Although each bankruptcy case is unique, there are many common financial issues. A job loss, divorce or injury can put you in enough distress to declare bankruptcy. However, another common reason for financial turmoil is providing financial assistance to a child.
How can your adult children cause you to have no choice but to file for bankruptcy? What can you do to recover your finances? Here are some helpful insights for dealing with this type of situation.
How children cause debt
If your son or daughter has exceeded the credit limit, he or she might look to you for help covering debts or making new purchases. You probably want to help out because you care about your children and do not want to see them suffer financially. However, according to a piece on CNBC, consistently lending money to children often jeopardizes a parent’s finances. For many, loaning a few hundred bucks here and there turns into signing off on a new mortgage or car loan when a child has no way to repay the debts.

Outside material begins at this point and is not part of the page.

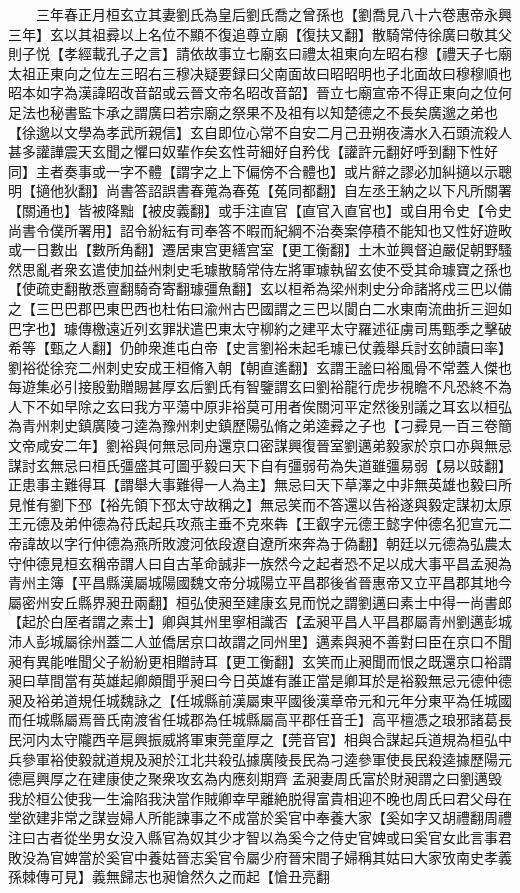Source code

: 　　三年春正月桓玄立其妻劉氏為皇后劉氏喬之曾孫也【劉喬見八十六卷惠帝永興三年】玄以其祖彛以上名位不顯不復追尊立廟【復扶又翻】散騎常侍徐廣曰敬其父則子悦【孝經載孔子之言】請依故事立七廟玄曰禮太祖東向左昭右穆【禮天子七廟太祖正東向之位左三昭右三穆决疑要録曰父南面故曰昭昭明也子北面故曰穆穆順也昭本如字為漢諱昭改音韶或云晉文帝名昭改音韶】晉立七廟宣帝不得正東向之位何足法也秘書監卞承之謂廣曰若宗廟之祭果不及祖有以知楚德之不長矣廣邈之弟也【徐邈以文學為孝武所親信】玄自即位心常不自安二月己丑朔夜濤水入石頭流殺人甚多讙譁震天玄聞之懼曰奴輩作矣玄性苛細好自矜伐【讙許元翻好呼到翻下性好同】主者奏事或一字不體【謂字之上下偏傍不合體也】或片辭之謬必加糾擿以示聰明【擿他狄翻】尚書答詔誤書春蒐為春菟【菟同都翻】自左丞王納之以下凡所關署【關通也】皆被降黜【被皮義翻】或手注直官【直官入直官也】或自用令史【令史尚書令僕所署用】詔令紛紜有司奉答不暇而紀綱不治奏案停積不能知也又性好遊畋或一日數出【數所角翻】遷居東宫更繕宫室【更工衡翻】土木並興督迫嚴促朝野騷然思亂者衆玄遣使加益州刺史毛璩散騎常侍左將軍璩執留玄使不受其命璩寶之孫也【使疏吏翻散悉亶翻騎奇寄翻璩彊魚翻】玄以桓希為梁州刺史分命諸將戍三巴以備之【三巴巴郡巴東巴西也杜佑曰渝州古巴國謂之三巴以閬白二水東南流曲折三迴如巴字也】璩傳檄遠近列玄罪狀遣巴東太守柳約之建平太守羅述征虜司馬甄季之擊破希等【甄之人翻】仍帥衆進屯白帝【史言劉裕未起毛璩已仗義舉兵討玄帥讀曰率】劉裕從徐兖二州刺史安成王桓脩入朝【朝直遙翻】玄謂王謐曰裕風骨不常蓋人傑也每遊集必引接殷勤贈賜甚厚玄后劉氏有智鑒謂玄曰劉裕龍行虎步視瞻不凡恐終不為人下不如早除之玄曰我方平蕩中原非裕莫可用者俟關河平定然後别議之耳玄以桓弘為青州刺史鎮廣陵刁逵為豫州刺史鎮歷陽弘脩之弟逵彛之子也【刁彛見一百三卷簡文帝咸安二年】劉裕與何無忌同舟還京口密謀興復晉室劉邁弟毅家於京口亦與無忌謀討玄無忌曰桓氏彊盛其可圖乎毅曰天下自有彊弱苟為失道雖彊易弱【易以豉翻】正患事主難得耳【謂舉大事難得一人為主】無忌曰天下草澤之中非無英雄也毅曰所見惟有劉下邳【裕先領下邳太守故稱之】無忌笑而不答還以告裕遂與毅定謀初太原王元德及弟仲德為苻氏起兵攻燕主垂不克來犇【王叡字元德王懿字仲德名犯宣元二帝諱故以字行仲德為燕所敗渡河依段遼自遼所來奔為于偽翻】朝廷以元德為弘農太守仲德見桓玄稱帝謂人曰自古革命誠非一族然今之起者恐不足以成大事平昌孟昶為青州主簿【平昌縣漢屬城陽國魏文帝分城陽立平昌郡後省晉惠帝又立平昌郡其地今屬密州安丘縣界昶丑兩翻】桓弘使昶至建康玄見而悦之謂劉邁曰素士中得一尚書郎【起於白厔者謂之素士】卿與其州里寧相識否【孟昶平昌人平昌郡屬青州劉邁彭城沛人彭城屬徐州蓋二人並僑居京口故謂之同州里】邁素與昶不善對曰臣在京口不聞昶有異能唯聞父子紛紛更相贈詩耳【更工衡翻】玄笑而止昶聞而恨之既還京口裕謂昶曰草間當有英雄起卿頗聞乎昶曰今日英雄有誰正當是卿耳於是裕毅無忌元德仲德昶及裕弟道規任城魏詠之【任城縣前漢屬東平國後漢章帝元和元年分東平為任城國而任城縣屬焉晉氏南渡省任城郡為任城縣屬高平郡任音壬】高平檀憑之琅邪諸葛長民河内太守隴西辛扈興振威將軍東莞童厚之【莞音官】相與合謀起兵道規為桓弘中兵參軍裕使毅就道規及昶於江北共殺弘據廣陵長民為刁逵參軍使長民殺逵據歷陽元德扈興厚之在建康使之聚衆攻玄為内應刻期齊孟昶妻周氏富於財昶謂之曰劉邁毁我於桓公使我一生淪陷我決當作賊卿幸早離絶脱得富貴相迎不晚也周氏曰君父母在堂欲建非常之謀豈婦人所能諫事之不成當於奚官中奉養大家【奚如字又胡禮翻周禮注曰古者從坐男女没入縣官為奴其少才智以為奚今之侍史官婢或曰奚官女此言事君敗没為官婢當於奚官中養姑晉志奚官令屬少府晉宋間子婦稱其姑曰大家攷南史孝義孫棘傳可見】義無歸志也昶愴然久之而起【愴丑亮翻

You may feel hurt and surprised if this happens to you, especially if your child is not forthright about his or her inability to pay back the money you have loaned. If you become stuck in this situation, you may discover there are few ways to climb out of this type of debt. It is difficult enough to deal with your own budget issues. But, when the debt belongs to your child and is under your name, the consequences can be devastating.
Bankruptcy might be the only way out
When you are deep in high debts from your child, you may feel like there is no escape. You may find it alarming to think of filing for bankruptcy. However, sometimes it is the best option. Bankruptcy helps people regain their bearings and financial stability, and it can give you relief from the debt you have accumulated by helping out your child.